Finally, Ford Motor Company (NYSE:F) investors have some good news out of China. After steep sales declines through the first quarter, it became evident that the country's increase in purchase tax, from 5% to 7.5%, was hurting demand for Ford vehicles. Most investors assumed the crippled demand would rebound at some point during 2017, and if April is any indication, that rebound could be sooner rather than later.
By the numbers
Ford and its joint ventures sold just under 94,000 units in China last month, a much-needed 11% increase after a decline of 19% during the first three months of 2017. Despite a rebound in April, Ford's year-to-date sales in the country remain 12% lower year over year, but April's results could signal that demand is back to normal.
"Ford sales bounced back strongly in April in China with gains across our lineup. The overall market remains strong and we expect to gain momentum as the year continues as we launch new products and new models to our existing lineup, like the Edge EcoBoost 245 Sport and Focus CTCC Edition," said Peter Fleet, Vice President of marketing, sales, and service for Ford's Asia-Pacific region, in a press release.

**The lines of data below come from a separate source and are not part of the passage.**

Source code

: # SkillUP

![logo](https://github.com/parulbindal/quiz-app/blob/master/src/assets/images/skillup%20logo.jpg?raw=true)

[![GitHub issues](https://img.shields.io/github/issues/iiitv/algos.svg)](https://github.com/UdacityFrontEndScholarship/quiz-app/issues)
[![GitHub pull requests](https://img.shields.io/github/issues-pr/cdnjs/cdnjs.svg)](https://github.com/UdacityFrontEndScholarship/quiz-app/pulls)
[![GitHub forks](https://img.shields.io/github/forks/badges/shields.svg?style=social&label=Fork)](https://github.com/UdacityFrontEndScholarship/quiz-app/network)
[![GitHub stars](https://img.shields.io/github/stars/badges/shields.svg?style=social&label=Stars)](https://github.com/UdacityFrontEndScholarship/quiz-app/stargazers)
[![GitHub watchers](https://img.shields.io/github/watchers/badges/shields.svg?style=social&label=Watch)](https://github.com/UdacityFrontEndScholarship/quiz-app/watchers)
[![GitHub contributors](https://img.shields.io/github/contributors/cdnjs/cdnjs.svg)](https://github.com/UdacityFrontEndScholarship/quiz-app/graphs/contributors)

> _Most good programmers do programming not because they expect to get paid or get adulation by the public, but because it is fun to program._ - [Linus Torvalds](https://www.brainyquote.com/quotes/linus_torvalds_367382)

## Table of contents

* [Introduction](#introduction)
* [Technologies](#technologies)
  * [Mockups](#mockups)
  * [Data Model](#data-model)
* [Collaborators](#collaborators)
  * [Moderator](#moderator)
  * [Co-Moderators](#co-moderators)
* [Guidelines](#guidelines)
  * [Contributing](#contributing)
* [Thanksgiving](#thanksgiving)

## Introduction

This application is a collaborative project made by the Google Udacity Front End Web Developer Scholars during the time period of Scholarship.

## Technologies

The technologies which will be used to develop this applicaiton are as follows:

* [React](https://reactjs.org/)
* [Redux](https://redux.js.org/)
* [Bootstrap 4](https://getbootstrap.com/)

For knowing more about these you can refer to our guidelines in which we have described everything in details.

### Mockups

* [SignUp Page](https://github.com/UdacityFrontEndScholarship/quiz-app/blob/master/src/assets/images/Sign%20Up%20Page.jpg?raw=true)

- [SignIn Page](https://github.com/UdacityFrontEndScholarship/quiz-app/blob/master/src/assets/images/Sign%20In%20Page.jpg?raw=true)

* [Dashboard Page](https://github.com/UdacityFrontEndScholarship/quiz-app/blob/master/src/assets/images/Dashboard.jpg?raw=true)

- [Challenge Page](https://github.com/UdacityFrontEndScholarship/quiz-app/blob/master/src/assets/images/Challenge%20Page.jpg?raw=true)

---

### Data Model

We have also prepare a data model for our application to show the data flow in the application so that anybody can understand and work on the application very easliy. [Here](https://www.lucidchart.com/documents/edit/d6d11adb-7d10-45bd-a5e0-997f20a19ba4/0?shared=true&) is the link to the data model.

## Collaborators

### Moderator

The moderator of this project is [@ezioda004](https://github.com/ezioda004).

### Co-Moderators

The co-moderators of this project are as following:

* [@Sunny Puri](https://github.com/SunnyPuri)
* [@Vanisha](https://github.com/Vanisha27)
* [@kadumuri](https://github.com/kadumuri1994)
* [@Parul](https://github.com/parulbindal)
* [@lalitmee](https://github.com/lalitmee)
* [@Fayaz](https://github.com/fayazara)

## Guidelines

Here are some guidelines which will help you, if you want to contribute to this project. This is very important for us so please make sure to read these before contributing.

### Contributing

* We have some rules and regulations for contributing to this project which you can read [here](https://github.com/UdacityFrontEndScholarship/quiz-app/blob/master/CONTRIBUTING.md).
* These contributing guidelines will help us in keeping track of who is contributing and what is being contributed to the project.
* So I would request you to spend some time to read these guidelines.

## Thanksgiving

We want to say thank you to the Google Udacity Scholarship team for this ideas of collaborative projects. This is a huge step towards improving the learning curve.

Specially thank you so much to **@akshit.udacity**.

The increased purchase tax hit Ford harder than many of its competitors simply because the incentive was allowed on roughly 70% of Ford's lineup -- the tax (which had previously been halved, from 10% to 5%) was on vehicles with an engine smaller than 1.6 liters. That crippled demand for Ford's sedans, a trend that finally reversed in April. Sales of the Escort, new Focus, new Mondeo (Fusion), and Taurus combined for a 10% increase in sales compared to the prior year.
Not to be outdone, Ford's SUVs still checked in with a healthy sales increase. Sales of the EcoSport, Kuga (Escape), Edge, Everest, and Explorer jumped 4% last month, compared to the prior year. The standout of that group was the Edge, which posted an impressive 19% sales gain over the prior year. Sales of Ford's Kuga moved 9% higher, good enough to be its best month of the year.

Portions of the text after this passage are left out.